There’s more history on this at  Mississippi Prison Watch– the latest post announcing my intent to contact you is in email format below. I received the accompanying note from Jamie Scott's mother, though, and wanted you to see it - to hear the urgency in her voice as she's trying to save her daughter's life. I need to make a personal connection with someone there, to know whether or not you’ll step up on this as an advocate for Jamie and the other women there in terms of their right to access health care. The whole issue of whether or not the state would allow a prisoner to donate a kidney to another prisoner troubles me. Especially while both prisoners still have wrongful conviction cases hanging out there - that seems like taking the chance of executing the innocent.

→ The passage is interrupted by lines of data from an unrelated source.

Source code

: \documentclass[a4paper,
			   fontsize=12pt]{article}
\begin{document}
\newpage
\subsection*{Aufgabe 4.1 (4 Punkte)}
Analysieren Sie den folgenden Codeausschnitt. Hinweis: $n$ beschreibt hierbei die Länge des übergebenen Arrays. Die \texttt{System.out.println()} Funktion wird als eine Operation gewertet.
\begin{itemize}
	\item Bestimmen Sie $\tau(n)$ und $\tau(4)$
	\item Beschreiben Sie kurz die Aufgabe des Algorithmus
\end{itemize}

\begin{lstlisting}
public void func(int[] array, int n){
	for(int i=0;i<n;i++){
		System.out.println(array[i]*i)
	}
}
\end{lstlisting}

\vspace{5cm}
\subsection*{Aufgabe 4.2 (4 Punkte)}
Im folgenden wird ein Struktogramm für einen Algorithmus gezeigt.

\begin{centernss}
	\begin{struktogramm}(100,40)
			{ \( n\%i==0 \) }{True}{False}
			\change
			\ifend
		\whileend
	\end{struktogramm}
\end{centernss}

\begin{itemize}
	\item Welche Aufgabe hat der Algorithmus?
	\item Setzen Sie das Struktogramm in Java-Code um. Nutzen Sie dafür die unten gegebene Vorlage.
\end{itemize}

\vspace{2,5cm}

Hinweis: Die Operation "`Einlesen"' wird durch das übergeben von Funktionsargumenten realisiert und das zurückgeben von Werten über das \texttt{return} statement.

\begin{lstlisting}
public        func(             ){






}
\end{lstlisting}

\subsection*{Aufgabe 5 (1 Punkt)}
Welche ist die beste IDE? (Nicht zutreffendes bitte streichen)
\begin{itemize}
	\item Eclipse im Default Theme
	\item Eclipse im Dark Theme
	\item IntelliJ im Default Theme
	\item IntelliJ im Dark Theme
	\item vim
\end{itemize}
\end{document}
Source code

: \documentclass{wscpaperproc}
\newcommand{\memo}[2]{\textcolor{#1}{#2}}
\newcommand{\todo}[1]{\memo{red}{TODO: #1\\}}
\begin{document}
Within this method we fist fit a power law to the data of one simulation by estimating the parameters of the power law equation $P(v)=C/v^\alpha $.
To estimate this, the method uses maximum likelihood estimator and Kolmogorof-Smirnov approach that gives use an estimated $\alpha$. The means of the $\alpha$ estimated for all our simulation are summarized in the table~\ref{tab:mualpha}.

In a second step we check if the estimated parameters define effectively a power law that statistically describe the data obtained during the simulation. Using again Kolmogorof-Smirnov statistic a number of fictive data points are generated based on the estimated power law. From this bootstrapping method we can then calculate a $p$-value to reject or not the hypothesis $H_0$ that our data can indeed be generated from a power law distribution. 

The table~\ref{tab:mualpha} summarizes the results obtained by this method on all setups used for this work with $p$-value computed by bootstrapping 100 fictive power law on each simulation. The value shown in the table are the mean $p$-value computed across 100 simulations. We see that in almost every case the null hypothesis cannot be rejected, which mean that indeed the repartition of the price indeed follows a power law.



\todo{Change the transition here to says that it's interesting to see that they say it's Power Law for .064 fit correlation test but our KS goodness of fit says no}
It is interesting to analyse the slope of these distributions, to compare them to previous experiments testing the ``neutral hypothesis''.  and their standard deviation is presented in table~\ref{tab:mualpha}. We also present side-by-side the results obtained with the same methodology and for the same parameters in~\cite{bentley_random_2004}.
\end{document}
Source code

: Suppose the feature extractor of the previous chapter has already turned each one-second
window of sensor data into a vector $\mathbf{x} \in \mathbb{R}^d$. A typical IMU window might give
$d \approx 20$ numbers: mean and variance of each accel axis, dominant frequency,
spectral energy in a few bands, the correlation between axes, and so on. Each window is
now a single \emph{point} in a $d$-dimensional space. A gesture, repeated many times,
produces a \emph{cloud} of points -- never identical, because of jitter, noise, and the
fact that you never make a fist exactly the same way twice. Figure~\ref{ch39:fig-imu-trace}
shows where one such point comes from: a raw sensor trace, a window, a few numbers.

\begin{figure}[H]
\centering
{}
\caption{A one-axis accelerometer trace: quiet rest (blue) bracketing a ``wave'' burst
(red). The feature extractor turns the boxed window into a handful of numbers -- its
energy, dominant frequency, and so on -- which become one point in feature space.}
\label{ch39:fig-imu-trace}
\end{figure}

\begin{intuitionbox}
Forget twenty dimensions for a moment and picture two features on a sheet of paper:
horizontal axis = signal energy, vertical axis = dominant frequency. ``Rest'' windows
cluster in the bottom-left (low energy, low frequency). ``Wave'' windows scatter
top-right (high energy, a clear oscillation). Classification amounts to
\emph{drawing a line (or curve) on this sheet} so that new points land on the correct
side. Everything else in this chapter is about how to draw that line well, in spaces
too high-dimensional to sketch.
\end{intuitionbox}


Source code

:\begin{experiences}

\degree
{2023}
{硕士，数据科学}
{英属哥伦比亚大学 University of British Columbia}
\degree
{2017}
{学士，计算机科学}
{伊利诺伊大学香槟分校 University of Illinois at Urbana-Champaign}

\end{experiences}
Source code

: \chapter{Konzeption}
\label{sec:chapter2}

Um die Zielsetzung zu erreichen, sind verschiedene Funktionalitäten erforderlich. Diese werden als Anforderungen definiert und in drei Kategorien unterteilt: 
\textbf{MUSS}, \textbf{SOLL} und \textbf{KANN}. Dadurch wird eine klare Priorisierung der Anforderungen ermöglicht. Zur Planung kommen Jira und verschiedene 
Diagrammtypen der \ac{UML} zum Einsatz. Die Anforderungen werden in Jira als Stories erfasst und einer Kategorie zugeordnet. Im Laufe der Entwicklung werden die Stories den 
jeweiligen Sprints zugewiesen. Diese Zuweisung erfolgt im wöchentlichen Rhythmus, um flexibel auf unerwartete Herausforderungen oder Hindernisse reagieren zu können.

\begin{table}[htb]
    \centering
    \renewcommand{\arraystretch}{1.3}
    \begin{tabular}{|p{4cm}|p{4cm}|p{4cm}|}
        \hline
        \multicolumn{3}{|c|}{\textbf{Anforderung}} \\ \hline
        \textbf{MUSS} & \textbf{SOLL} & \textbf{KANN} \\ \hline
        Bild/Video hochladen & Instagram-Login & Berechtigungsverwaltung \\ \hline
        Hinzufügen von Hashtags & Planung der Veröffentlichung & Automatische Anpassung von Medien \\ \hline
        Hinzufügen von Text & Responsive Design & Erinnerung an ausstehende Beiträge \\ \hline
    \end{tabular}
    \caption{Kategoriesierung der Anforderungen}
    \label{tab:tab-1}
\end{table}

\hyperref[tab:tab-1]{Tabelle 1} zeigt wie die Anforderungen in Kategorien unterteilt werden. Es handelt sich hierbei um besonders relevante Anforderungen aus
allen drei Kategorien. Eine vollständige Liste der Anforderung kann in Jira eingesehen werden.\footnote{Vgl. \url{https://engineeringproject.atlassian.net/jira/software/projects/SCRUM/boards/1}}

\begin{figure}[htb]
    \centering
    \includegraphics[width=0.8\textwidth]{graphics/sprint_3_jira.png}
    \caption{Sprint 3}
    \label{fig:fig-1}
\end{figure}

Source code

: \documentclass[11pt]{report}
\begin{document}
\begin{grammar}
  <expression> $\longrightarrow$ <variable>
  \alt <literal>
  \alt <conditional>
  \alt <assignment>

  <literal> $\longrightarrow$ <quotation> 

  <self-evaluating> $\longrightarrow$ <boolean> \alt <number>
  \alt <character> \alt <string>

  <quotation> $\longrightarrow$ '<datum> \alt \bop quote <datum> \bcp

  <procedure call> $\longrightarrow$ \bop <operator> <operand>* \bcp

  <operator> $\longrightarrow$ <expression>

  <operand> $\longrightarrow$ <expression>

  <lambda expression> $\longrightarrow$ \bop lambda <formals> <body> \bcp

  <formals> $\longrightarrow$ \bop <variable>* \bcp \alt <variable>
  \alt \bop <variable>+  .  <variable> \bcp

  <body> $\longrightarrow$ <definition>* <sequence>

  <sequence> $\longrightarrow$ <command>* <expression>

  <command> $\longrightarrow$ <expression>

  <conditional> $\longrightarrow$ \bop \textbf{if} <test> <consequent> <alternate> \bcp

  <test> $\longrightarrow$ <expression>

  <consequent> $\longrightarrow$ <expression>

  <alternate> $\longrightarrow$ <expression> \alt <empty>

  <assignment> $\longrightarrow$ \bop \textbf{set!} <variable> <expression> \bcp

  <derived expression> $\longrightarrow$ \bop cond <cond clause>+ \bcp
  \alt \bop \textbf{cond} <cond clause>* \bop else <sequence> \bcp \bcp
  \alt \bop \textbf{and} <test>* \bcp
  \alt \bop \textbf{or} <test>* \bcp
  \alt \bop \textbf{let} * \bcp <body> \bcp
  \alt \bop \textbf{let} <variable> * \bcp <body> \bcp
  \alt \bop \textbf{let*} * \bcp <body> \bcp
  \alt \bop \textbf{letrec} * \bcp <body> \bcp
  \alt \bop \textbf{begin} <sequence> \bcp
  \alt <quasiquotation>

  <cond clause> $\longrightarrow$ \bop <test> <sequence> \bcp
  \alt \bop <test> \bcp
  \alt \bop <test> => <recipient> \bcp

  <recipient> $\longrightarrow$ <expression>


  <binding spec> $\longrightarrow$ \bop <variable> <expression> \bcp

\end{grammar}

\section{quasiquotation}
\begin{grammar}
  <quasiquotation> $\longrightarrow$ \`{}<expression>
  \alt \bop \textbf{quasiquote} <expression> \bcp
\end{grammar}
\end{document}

Please drop us a line and let us know if you can do anything to help on this matter (Call me if you need to if I don’t respond to email; I may not make it back to my computer in the next few days.). You don’t need to comment on their convictions or sentences – no one should be made to suffer needlessly or subjected to substandard medical care when subject to the total custody and control of the state. That's not a medical or legal judgment - it's a moral one. It takes mainstream Americans to say that for anyone to listen, however – not left-wing radicals like me.

Thanks for your time and consideration.

Sincerely,

Peggy Plews
480-580-6807

cc: Professor Alexander Capron, National Kidney Foundation
     American Association of Kidney Patients
     National Kidney Disease Education program
     Mississippi ACLU
     (and several Mississippi and national media outlets)
 
“The degree of civilization in a society can be judged by entering its prisons.”